11.26.2007

Day Five Hundred Thirteen

Did you see that down there? Video evidence that I RAN! ME! RUNNING! Ok maybe it was more like jogging, but still. For someone who considers anything more than sitting to be exercise, it was quite an accomplishment. We don't have an accurate record of my time but it was somewhere around thirty-eight minutes. I took the first mile at a good pace, walked the second and jogged the third. Of course this was after my mini-mental-breakdown prior to the race over removing my sweatshirt and publicly displaying my tight running pants, but that's another story.

The past couple of weeks included other accomplishments as well. I reached my 50 pound weight loss, which left me only eight pounds from my goal. You didn't see any documentation of it here, however, because I didn't do a very good job of holding onto that loss. I was up 2.8 pounds by the next week. Technically if anyone ever asks I guess I can say "I lost fifty pounds" but especially now, after a particularly tasty Thanksgiving meal and a day of leftovers, I think I'm even further from that loss. I'll get it back, it's just gonna take some time.

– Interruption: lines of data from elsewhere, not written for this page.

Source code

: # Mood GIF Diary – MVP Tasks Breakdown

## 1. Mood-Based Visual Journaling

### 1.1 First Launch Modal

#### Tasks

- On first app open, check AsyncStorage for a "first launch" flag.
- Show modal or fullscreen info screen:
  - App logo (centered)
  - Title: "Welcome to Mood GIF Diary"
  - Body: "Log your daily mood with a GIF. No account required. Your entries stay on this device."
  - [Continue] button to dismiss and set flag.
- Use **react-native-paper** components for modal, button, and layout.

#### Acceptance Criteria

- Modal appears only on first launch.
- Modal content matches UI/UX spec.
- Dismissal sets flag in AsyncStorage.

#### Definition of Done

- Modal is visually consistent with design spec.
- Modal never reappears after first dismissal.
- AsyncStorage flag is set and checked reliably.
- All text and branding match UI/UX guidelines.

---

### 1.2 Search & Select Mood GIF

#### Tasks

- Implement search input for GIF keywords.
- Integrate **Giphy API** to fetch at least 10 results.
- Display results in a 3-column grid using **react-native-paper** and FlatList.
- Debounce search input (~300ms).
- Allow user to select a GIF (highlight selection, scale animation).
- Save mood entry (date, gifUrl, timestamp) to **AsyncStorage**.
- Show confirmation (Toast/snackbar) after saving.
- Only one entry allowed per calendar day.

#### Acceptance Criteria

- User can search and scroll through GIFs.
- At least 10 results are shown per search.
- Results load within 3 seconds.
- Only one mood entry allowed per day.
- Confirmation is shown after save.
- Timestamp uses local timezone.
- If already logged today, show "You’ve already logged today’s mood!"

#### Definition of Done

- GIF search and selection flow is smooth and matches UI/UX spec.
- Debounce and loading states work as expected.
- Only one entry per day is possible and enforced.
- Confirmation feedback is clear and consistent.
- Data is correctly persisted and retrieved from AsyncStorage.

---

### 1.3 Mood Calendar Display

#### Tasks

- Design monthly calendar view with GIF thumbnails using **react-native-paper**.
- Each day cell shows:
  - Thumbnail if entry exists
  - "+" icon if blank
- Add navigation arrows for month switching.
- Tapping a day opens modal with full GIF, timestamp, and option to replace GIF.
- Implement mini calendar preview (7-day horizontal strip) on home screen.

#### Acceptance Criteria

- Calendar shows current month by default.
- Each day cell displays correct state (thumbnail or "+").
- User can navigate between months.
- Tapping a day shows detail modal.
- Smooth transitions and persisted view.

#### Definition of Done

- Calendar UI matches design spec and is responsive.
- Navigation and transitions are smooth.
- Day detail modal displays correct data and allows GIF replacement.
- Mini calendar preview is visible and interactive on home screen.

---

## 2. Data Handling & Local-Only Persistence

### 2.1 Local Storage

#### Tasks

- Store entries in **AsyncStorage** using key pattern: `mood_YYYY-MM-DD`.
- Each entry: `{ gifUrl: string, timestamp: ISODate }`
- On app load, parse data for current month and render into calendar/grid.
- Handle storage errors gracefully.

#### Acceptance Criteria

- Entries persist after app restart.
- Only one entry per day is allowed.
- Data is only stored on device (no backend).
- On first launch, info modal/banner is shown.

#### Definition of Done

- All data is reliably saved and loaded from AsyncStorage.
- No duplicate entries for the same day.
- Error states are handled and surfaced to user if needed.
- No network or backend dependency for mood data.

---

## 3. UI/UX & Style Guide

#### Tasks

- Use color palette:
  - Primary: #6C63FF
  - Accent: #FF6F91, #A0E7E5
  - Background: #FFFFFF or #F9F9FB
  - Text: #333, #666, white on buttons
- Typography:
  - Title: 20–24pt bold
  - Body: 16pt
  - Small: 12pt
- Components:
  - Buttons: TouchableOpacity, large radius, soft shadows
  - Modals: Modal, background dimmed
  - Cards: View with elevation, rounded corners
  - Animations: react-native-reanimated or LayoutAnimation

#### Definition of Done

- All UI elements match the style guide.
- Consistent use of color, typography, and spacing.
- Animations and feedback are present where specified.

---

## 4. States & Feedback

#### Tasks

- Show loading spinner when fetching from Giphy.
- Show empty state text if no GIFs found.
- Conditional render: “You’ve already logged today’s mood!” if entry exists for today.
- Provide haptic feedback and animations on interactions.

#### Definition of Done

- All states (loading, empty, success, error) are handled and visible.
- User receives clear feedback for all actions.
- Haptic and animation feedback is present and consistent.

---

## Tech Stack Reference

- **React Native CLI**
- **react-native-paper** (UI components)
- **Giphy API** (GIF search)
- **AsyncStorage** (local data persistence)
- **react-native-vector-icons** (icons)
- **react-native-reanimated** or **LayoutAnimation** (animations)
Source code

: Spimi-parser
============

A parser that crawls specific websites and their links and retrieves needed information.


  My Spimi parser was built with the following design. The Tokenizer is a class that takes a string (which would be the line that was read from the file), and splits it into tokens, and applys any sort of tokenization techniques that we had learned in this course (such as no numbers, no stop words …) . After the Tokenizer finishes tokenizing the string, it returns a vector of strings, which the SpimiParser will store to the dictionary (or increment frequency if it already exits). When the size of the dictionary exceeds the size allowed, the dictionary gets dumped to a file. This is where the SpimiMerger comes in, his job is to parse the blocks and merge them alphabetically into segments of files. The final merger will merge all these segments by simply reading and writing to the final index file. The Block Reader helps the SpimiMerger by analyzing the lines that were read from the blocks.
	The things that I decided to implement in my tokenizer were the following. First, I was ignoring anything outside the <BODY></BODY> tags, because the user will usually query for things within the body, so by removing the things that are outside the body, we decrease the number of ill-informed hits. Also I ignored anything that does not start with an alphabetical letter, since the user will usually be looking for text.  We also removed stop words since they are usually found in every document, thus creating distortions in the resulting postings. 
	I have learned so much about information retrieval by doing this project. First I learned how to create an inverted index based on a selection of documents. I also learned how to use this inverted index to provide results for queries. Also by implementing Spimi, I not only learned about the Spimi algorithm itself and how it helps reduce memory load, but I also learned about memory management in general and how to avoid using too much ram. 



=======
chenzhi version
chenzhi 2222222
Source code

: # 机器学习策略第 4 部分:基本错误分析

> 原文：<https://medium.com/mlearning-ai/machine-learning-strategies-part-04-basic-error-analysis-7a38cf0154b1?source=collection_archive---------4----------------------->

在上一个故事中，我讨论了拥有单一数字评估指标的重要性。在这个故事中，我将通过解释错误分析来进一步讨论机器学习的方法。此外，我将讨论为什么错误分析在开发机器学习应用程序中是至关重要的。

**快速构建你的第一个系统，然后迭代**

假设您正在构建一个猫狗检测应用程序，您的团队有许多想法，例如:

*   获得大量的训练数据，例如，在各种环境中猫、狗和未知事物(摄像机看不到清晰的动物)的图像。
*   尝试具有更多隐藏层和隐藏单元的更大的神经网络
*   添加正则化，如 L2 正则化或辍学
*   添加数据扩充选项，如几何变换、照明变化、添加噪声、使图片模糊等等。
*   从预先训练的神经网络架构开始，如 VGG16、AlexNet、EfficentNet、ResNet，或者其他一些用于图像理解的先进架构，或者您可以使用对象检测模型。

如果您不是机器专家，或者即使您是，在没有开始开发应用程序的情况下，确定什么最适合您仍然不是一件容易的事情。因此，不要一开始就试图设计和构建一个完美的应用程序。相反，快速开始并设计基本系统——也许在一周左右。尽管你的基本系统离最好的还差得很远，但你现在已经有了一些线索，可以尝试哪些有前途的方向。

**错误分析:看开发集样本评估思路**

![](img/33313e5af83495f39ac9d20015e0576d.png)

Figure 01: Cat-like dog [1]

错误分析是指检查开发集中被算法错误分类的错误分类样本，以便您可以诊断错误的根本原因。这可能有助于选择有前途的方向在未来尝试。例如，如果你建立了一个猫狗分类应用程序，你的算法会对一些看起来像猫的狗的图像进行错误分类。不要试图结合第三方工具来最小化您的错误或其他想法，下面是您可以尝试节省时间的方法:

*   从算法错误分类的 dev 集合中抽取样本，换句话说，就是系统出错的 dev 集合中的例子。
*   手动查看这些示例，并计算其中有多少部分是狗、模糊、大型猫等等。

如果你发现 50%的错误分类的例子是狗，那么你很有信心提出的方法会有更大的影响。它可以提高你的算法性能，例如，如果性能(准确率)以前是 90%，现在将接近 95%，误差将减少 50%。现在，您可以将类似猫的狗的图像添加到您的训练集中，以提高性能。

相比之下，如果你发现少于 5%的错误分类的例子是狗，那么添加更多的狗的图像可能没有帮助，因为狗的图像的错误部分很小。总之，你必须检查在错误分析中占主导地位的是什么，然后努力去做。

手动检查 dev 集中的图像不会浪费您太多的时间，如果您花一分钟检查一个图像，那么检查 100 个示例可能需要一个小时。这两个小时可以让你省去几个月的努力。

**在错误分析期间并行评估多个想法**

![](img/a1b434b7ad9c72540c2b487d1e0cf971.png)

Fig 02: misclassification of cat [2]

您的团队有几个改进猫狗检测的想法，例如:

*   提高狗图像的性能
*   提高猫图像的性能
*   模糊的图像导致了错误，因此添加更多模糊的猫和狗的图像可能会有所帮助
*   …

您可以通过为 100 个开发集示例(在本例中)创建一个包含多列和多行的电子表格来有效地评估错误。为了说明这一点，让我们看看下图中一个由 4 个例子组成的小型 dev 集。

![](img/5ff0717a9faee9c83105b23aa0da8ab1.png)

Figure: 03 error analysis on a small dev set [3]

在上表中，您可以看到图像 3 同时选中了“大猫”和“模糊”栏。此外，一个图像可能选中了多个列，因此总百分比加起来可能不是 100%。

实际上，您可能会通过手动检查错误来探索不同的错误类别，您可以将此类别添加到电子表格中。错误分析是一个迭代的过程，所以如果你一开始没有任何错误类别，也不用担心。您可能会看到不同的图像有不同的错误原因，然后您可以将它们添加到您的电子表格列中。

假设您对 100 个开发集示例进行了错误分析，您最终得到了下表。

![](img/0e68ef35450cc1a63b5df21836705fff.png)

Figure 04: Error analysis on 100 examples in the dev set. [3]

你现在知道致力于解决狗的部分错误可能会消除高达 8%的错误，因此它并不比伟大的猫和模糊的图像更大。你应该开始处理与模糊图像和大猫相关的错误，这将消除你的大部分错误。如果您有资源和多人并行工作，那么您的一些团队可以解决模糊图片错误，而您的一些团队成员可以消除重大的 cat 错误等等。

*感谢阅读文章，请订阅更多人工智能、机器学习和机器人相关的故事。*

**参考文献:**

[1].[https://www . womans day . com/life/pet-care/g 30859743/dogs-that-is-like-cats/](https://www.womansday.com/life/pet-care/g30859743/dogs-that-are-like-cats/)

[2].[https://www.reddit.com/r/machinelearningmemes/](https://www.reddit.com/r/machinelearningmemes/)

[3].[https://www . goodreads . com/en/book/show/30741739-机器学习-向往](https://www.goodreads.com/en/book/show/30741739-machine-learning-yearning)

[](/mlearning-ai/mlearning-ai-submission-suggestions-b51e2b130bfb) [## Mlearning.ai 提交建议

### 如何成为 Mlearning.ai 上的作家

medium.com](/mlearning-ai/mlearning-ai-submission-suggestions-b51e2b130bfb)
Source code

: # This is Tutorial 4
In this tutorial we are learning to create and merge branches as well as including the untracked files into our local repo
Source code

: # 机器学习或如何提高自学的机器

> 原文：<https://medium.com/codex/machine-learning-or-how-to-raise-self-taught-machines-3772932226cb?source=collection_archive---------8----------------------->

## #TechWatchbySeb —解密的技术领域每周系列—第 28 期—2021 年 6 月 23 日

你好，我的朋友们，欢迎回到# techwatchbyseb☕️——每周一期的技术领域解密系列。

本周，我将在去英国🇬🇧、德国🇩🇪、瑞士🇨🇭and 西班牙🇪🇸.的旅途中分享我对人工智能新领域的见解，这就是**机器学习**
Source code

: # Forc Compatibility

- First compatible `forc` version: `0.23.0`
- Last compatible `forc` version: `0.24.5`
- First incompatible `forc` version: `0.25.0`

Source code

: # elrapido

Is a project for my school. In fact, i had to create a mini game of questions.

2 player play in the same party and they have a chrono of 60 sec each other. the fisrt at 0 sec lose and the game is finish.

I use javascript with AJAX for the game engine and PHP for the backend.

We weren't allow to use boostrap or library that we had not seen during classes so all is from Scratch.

More notably than letting go of pounds, recently I've been struggling with letting go of emotional baggage. The concept of "letting go" in general seems to be a struggle for most people. Some have a hard time parting with posessions, even old, unusable ones. Then there's the heartache of watching your children go off to their first day of pre-school, their first date, and the start of their college careers. But it's peculiar to me that it's so hard to let go of the negative things in our lives, the self-imposed emotional restraints that can hold us back from experiencing life to the fullest.

Maybe it's that we come to know and trust those inhibitions like old friends. We snuggle up to them because they're familiar and hide behind them because they feel so much bigger than ourselves. And the thought of stepping out from behind the mask reminds us that we're weak and vulnerable and suceptible to pain. But the catch 22 is that remaining in the shadow means we're hurting ourselves daily and keeping ourselves from reaching our fullest potential.

All of that to say that my growth is ongoing. I'm accepting that I'm a work in progress. At any moment of any given day I'm thankful, annoyed, depressed, excited, nervous, motivated...not to mention HUNGRY! I guess that means I'm human. Which puts me on the same playing field as everybody else.

11.22.2007

Day Five Hundred Nine

Happy Thanksgiving, all!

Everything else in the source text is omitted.